# Ao3 Tags on "Fix-it Fics" as an Indicator of Satisfying Endings #

Are there common themes among fix it fics that show what audiences crave that shows lack? To answer this, I will scrape data from Archive of Our Own (Ao3) to compare tags used on “fix it” fanfictions, or fanfictions that aim to give the show a “better” ending, across the shows Voltron, Supernatural, and Star Wars: The Sequel Trilogy. The answer to this question could be used to suggest what themes audiences are wanting to see in media in general and could be used as a recommendation to media writers on how to create “satisfying” endings. 


## Data Collection ##

To do this, I will use the following packages.

In [None]:
import pandas as pd
from bs4 import BeautifulSoup as bs
import json
import requests
import time

I request data from Ao3 using the requests library. I did some work on Ao3's actual page as it would be easier than generate the url, which I was unsure how to do. There is not a lot of documentation on how Ao3 works, as seen by the lack of API, so all urls will be generated on the actual Ao3 site and then pasted over.

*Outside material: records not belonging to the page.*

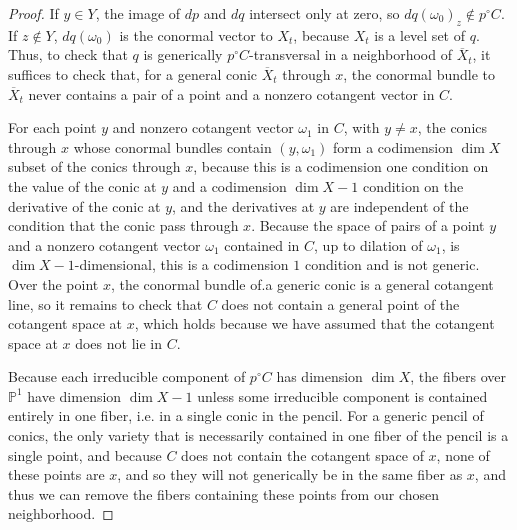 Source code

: \documentclass[12pt]{amsart}
\theoremstyle{definition}
\theoremstyle{remark}
\begin{document}
\begin{proof}
If $y\in Y$, the image of $dp$ and $dq$ intersect only at zero, so $dq(\omega_0)_z \notin p^\circ C$. If $z\notin Y$,  $dq(\omega_0 )$ is the conormal vector to  $X_t$, because $X_t$ is a level set of $q$. Thus, to check that  $q$ is generically $p^\circ C$-transversal in a neighborhood of $\overline{X}_t$, it suffices to check that, for a general conic $\overline{X}_t$ through $x$, the conormal bundle to $\overline{X}_t$ never contains a pair of a point and a nonzero cotangent vector in $C$. 

For each point $y$ and nonzero cotangent vector $\omega_1$ in $C$, with $y\neq x$, the conics through $x$ whose conormal bundles contain $(y, \omega_1)$ form a codimension $\dim X$ subset of the conics through $x$, because this is a codimension one condition on the value of the conic at $y$ and a codimension $\dim X-1$ condition on the derivative of the conic at $y$, and the derivatives at $y$ are independent of the condition that the conic pass through $x$. Because the space of pairs of a point $y$ and a nonzero cotangent vector $\omega_1$ contained in $C$, up to dilation of $\omega_1$, is $\dim X-1$-dimensional, this is a codimension $1$ condition and is not generic. Over the point $x$, the conormal bundle of.a generic conic is a general cotangent line, so it remains to check that $C$ does not contain a general point of the cotangent space at $x$, which holds because we have assumed that the cotangent space at $x$ does not lie in $C$.

Because each irreducible component of $p^\circ C$ has dimension $\dim X$, the fibers over $\mathbb P^1$ have dimension $\dim X -1$ unless some irreducible component is contained entirely in one fiber, i.e. in a single conic in the pencil.  For a generic pencil of conics, the only variety that is necessarily contained in one fiber of the pencil is a single point, and because $C$ does not contain the cotangent space of $x$, none of these points are $x$, and so they will not generically be in the same fiber as $x$, and thus we can remove the fibers containing these points from our chosen neighborhood.
\end{proof}
\end{document}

### Playing with the Data ###

I wanted to see how to scrape Ao3, so I used Voltron as a test. I obtained the website url to scrape from by doing a manual search on Ao3's website. Ao3 lists 20 fanfics per page, so this will have 20 fanfics worth of tags. Tags are not limited, so this is entirely dependent on what the author decided to list when publishing the fic. I also decided to exclude any explicit labeled fanfictions for the sake of this being a school project and having to present this data. This works out for the overall mission as well, as all of the fandoms I chose are aired on TV and follow FCC guidelines on how graphic their content can be for TV-14/PG-13.

In [None]:
page = requests.request("GET", 'https://archiveofourown.org/tags/Voltron:%20Legendary%20Defender/works?commit=Sort+and+Filter&exclude_work_search%5Brating_ids%5D%5B%5D=13&page=1&utf8=%E2%9C%93&work_search%5Bcomplete%5D=&work_search%5Bcrossover%5D=&work_search%5Bdate_from%5D=&work_search%5Bdate_to%5D=&work_search%5Bexcluded_tag_names%5D=&work_search%5Blanguage_id%5D=&work_search%5Bother_tag_names%5D=Fix-It&work_search%5Bquery%5D=&work_search%5Bsort_column%5D=revised_at&work_search%5Bwords_from%5D=&work_search%5Bwords_to%5D=')

In [None]:
page

In [None]:
soup = bs(page.text, "html.parser")

I looked through the soup in order to find what html tags contained the "tag" items that I will need for my analysis. In this case, it is in linked items (<a/href>) with the class "tag".

In [None]:
soup

In [None]:
tags = soup.find_all('a', class_='tag')

With this, I can clean up the list so it just contains what is inside the tags.

In [None]:
tags

In [None]:
tagList = [x.text for x in soup.find_all('a', class_='tag')]

In [None]:
tagList

And with that, I have a list of tags for the first 20 fix-it fanfics from Voltron in Ao3. 


### Function Creation ###
Now that I have learned how to scrape the tags from Ao3, I will create a function that can take the fandom name, a data frame, and how many pages to iterate through as parameters and spit out a data frame of tags for that fandom. The function can be used as long as you use the exact phrase used for the fandom as Ao3 does. If it is your first time using the function, use an empty data frame. In order to keep appending onto that data frame, feed that same data frame into the function when using a different fandom title. The function will a dataframe with two columns: one with the tags and the other with the name of the fandom that tag came from.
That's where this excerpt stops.